Goal of the exercise. Return only what runs from the line containing "## Interrupts" through the last line of the entries below, exactly, omitting pictures.

Dataset extract.
++++++++

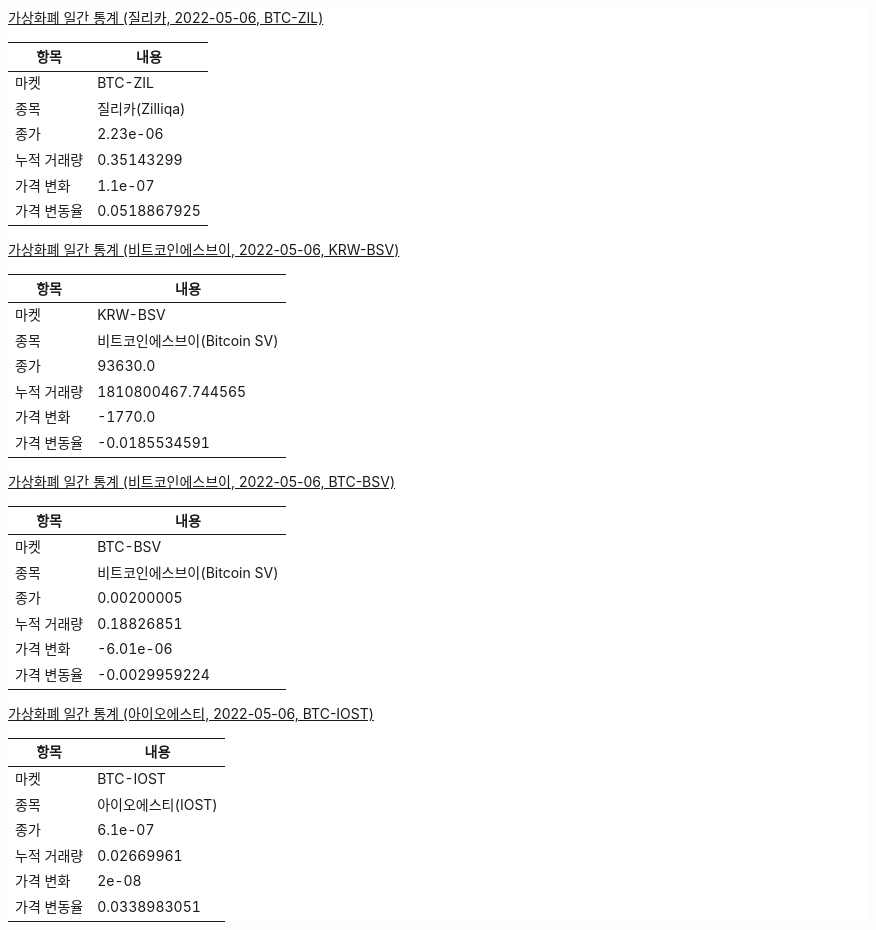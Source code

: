 
[가상화폐 일간 통계 (질리카, 2022-05-06, BTC-ZIL)](BTC-ZIL-daily-candle-10days.html)

|항목|내용|
|--|--|
|마켓|BTC-ZIL|
|종목|질리카(Zilliqa)|
|종가|2.23e-06|
|누적 거래량|0.35143299|
|가격 변화|1.1e-07|
|가격 변동율|0.0518867925|


[가상화폐 일간 통계 (비트코인에스브이, 2022-05-06, KRW-BSV)](KRW-BSV-daily-candle-10days.html)

|항목|내용|
|--|--|
|마켓|KRW-BSV|
|종목|비트코인에스브이(Bitcoin SV)|
|종가|93630.0|
|누적 거래량|1810800467.744565|
|가격 변화|-1770.0|
|가격 변동율|-0.0185534591|


[가상화폐 일간 통계 (비트코인에스브이, 2022-05-06, BTC-BSV)](BTC-BSV-daily-candle-10days.html)

|항목|내용|
|--|--|
|마켓|BTC-BSV|
|종목|비트코인에스브이(Bitcoin SV)|
|종가|0.00200005|
|누적 거래량|0.18826851|
|가격 변화|-6.01e-06|
|가격 변동율|-0.0029959224|


[가상화폐 일간 통계 (아이오에스티, 2022-05-06, BTC-IOST)](BTC-IOST-daily-candle-10days.html)

|항목|내용|
|--|--|
|마켓|BTC-IOST|
|종목|아이오에스티(IOST)|
|종가|6.1e-07|
|누적 거래량|0.02669961|
|가격 변화|2e-08|
|가격 변동율|0.0338983051|
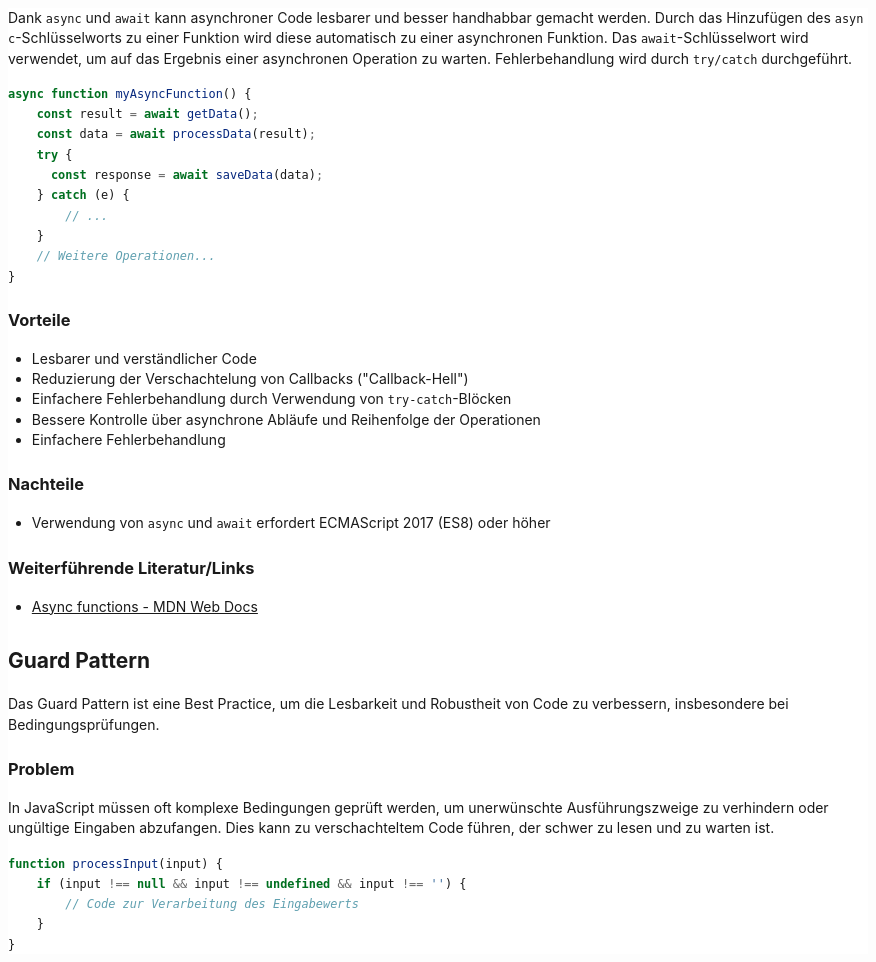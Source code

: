 Dank `async` und `await` kann asynchroner Code lesbarer und besser handhabbar gemacht werden.
Durch das Hinzufügen des `async`-Schlüsselworts zu einer Funktion wird diese automatisch zu einer asynchronen Funktion.
Das `await`-Schlüsselwort wird verwendet, um auf das Ergebnis einer asynchronen Operation zu warten.
Fehlerbehandlung wird durch `try/catch` durchgeführt.

```javascript
async function myAsyncFunction() {
    const result = await getData();
    const data = await processData(result);
    try {
      const response = await saveData(data);
    } catch (e) {
        // ...
    }
    // Weitere Operationen...
}
```

### Vorteile

- Lesbarer und verständlicher Code
- Reduzierung der Verschachtelung von Callbacks ("Callback-Hell")
- Einfachere Fehlerbehandlung durch Verwendung von `try-catch`-Blöcken
- Bessere Kontrolle über asynchrone Abläufe und Reihenfolge der Operationen
- Einfachere Fehlerbehandlung

### Nachteile

- Verwendung von `async` und `await` erfordert ECMAScript 2017 (ES8) oder höher

### Weiterführende Literatur/Links

- [Async functions - MDN Web Docs](https://developer.mozilla.org/en-US/docs/Web/JavaScript/Reference/Statements/async_function)

## Guard Pattern

Das Guard Pattern ist eine Best Practice, um die Lesbarkeit und Robustheit von Code zu verbessern, insbesondere bei Bedingungsprüfungen.

### Problem

In JavaScript müssen oft komplexe Bedingungen geprüft werden, um unerwünschte Ausführungszweige zu verhindern oder ungültige Eingaben abzufangen. Dies kann zu verschachteltem Code führen, der schwer zu lesen und zu warten ist.

```javascript
function processInput(input) {
    if (input !== null && input !== undefined && input !== '') {
        // Code zur Verarbeitung des Eingabewerts
    }
}
```
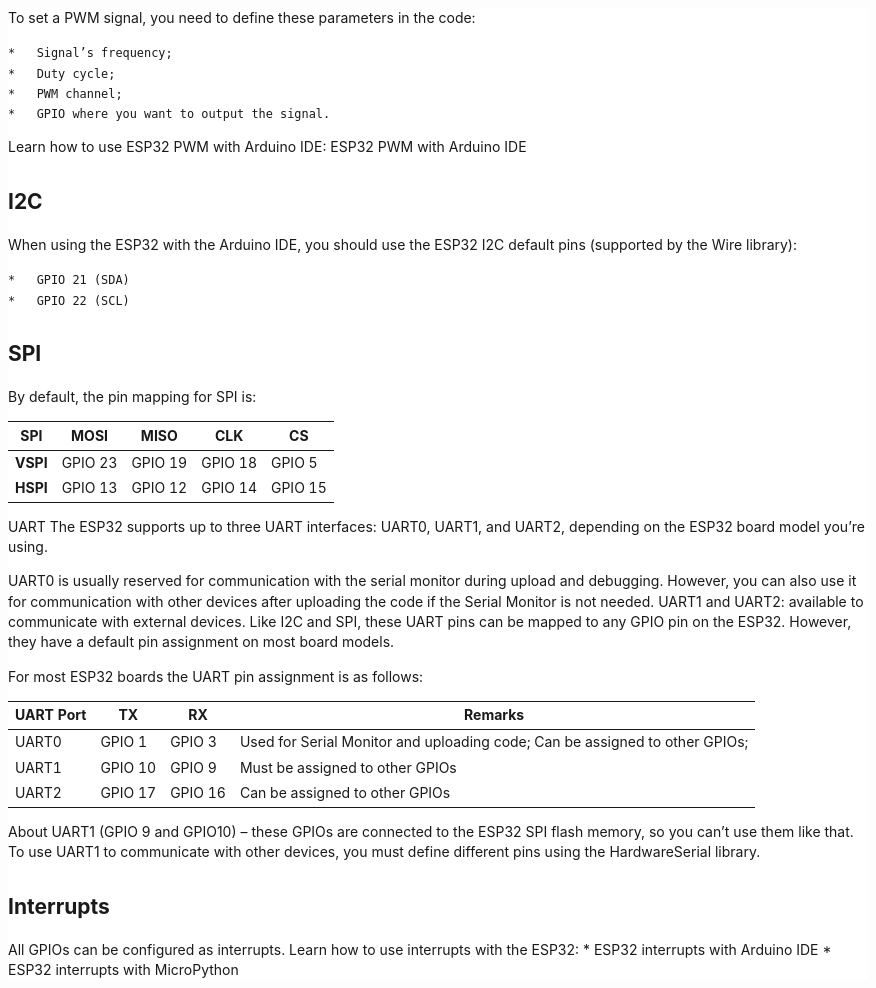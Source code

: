 To set a PWM signal, you need to define these parameters in the code:

	*	Signal’s frequency;
	*	Duty cycle;
	*	PWM channel;
	*	GPIO where you want to output the signal.

Learn how to use ESP32 PWM with Arduino IDE: ESP32 PWM with Arduino IDE

## I2C
When using the ESP32 with the Arduino IDE, you should use the ESP32 I2C default pins (supported by the Wire library):

	*	GPIO 21 (SDA)
	*	GPIO 22 (SCL)

## SPI
By default, the pin mapping for SPI is:

| **SPI**  | **MOSI**  | **MISO** | **CLK** | **CS**  |
| -------- | --------- | -------- | ------- | ------- |
| **VSPI** | GPIO 23   | GPIO 19  | GPIO 18 | GPIO 5  |
| **HSPI** | GPIO 13   | GPIO 12  | GPIO 14 | GPIO 15 |


UART
The ESP32 supports up to three UART interfaces: UART0, UART1, and UART2, depending on the ESP32 board model you’re using.

UART0 is usually reserved for communication with the serial monitor during upload and debugging. However, you can also use it for communication with other devices after uploading the code if the Serial Monitor is not needed.
UART1 and UART2: available to communicate with external devices.
Like I2C and SPI, these UART pins can be mapped to any GPIO pin on the ESP32. However, they have a default pin assignment on most board models.

For most ESP32 boards the UART pin assignment is as follows:

| UART Port	| TX	    | RX	    | Remarks                                                                     |
| --------	| ------- | ------- | --------------------------------------------------------------------------- |
| UART0	    | GPIO 1	| GPIO 3	| Used for Serial Monitor and uploading code; Can be assigned to other GPIOs; |
| UART1	    | GPIO 10	| GPIO 9	| Must be assigned to other GPIOs                                             |
| UART2	    | GPIO 17	| GPIO 16	| Can be assigned to other GPIOs                                              |

About UART1 (GPIO 9 and GPIO10) – these GPIOs are connected to the ESP32 SPI flash memory, so you can’t use them like that. To use UART1 to communicate with other devices, you must define different pins using the HardwareSerial library.

## Interrupts
All GPIOs can be configured as interrupts.
Learn how to use interrupts with the ESP32:
	*	ESP32 interrupts with Arduino IDE
	*	ESP32 interrupts with MicroPython
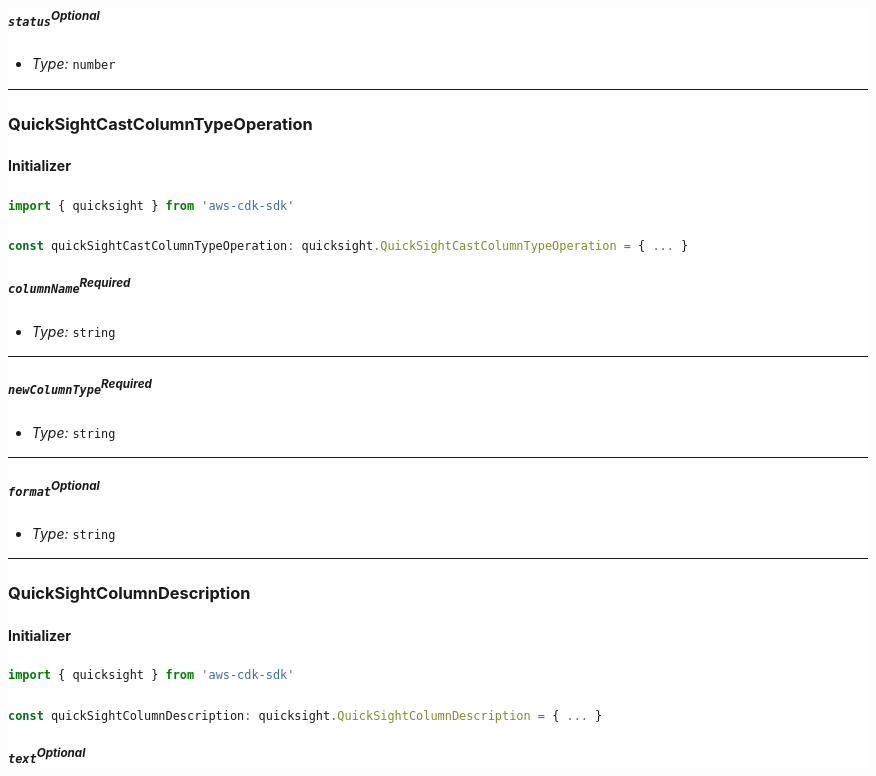 ##### `status`<sup>Optional</sup> <a name="aws-cdk-sdk.quicksight.QuickSightCancelIngestionResponse.property.status"></a>

- *Type:* `number`

---

### QuickSightCastColumnTypeOperation <a name="aws-cdk-sdk.quicksight.QuickSightCastColumnTypeOperation"></a>

#### Initializer <a name="[object Object].Initializer"></a>

```typescript
import { quicksight } from 'aws-cdk-sdk'

const quickSightCastColumnTypeOperation: quicksight.QuickSightCastColumnTypeOperation = { ... }
```

##### `columnName`<sup>Required</sup> <a name="aws-cdk-sdk.quicksight.QuickSightCastColumnTypeOperation.property.columnName"></a>

- *Type:* `string`

---

##### `newColumnType`<sup>Required</sup> <a name="aws-cdk-sdk.quicksight.QuickSightCastColumnTypeOperation.property.newColumnType"></a>

- *Type:* `string`

---

##### `format`<sup>Optional</sup> <a name="aws-cdk-sdk.quicksight.QuickSightCastColumnTypeOperation.property.format"></a>

- *Type:* `string`

---

### QuickSightColumnDescription <a name="aws-cdk-sdk.quicksight.QuickSightColumnDescription"></a>

#### Initializer <a name="[object Object].Initializer"></a>

```typescript
import { quicksight } from 'aws-cdk-sdk'

const quickSightColumnDescription: quicksight.QuickSightColumnDescription = { ... }
```

##### `text`<sup>Optional</sup> <a name="aws-cdk-sdk.quicksight.QuickSightColumnDescription.property.text"></a>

++++++++

Answer area.
## Interrupts
All GPIOs can be configured as interrupts.
Learn how to use interrupts with the ESP32:
	*	ESP32 interrupts with Arduino IDE
	*	ESP32 interrupts with MicroPython
 ##### `status`<sup>Optional</sup> <a name="aws-cdk-sdk.quicksight.QuickSightCancelIngestionResponse.property.status"></a>

- *Type:* `number`

---

### QuickSightCastColumnTypeOperation <a name="aws-cdk-sdk.quicksight.QuickSightCastColumnTypeOperation"></a>

#### Initializer <a name="[object Object].Initializer"></a>

```typescript
import { quicksight } from 'aws-cdk-sdk'

const quickSightCastColumnTypeOperation: quicksight.QuickSightCastColumnTypeOperation = { ... }
```

##### `columnName`<sup>Required</sup> <a name="aws-cdk-sdk.quicksight.QuickSightCastColumnTypeOperation.property.columnName"></a>

- *Type:* `string`

---

##### `newColumnType`<sup>Required</sup> <a name="aws-cdk-sdk.quicksight.QuickSightCastColumnTypeOperation.property.newColumnType"></a>

- *Type:* `string`

---

##### `format`<sup>Optional</sup> <a name="aws-cdk-sdk.quicksight.QuickSightCastColumnTypeOperation.property.format"></a>

- *Type:* `string`

---

### QuickSightColumnDescription <a name="aws-cdk-sdk.quicksight.QuickSightColumnDescription"></a>

#### Initializer <a name="[object Object].Initializer"></a>

```typescript
import { quicksight } from 'aws-cdk-sdk'

const quickSightColumnDescription: quicksight.QuickSightColumnDescription = { ... }
```

##### `text`<sup>Optional</sup> <a name="aws-cdk-sdk.quicksight.QuickSightColumnDescription.property.text"></a>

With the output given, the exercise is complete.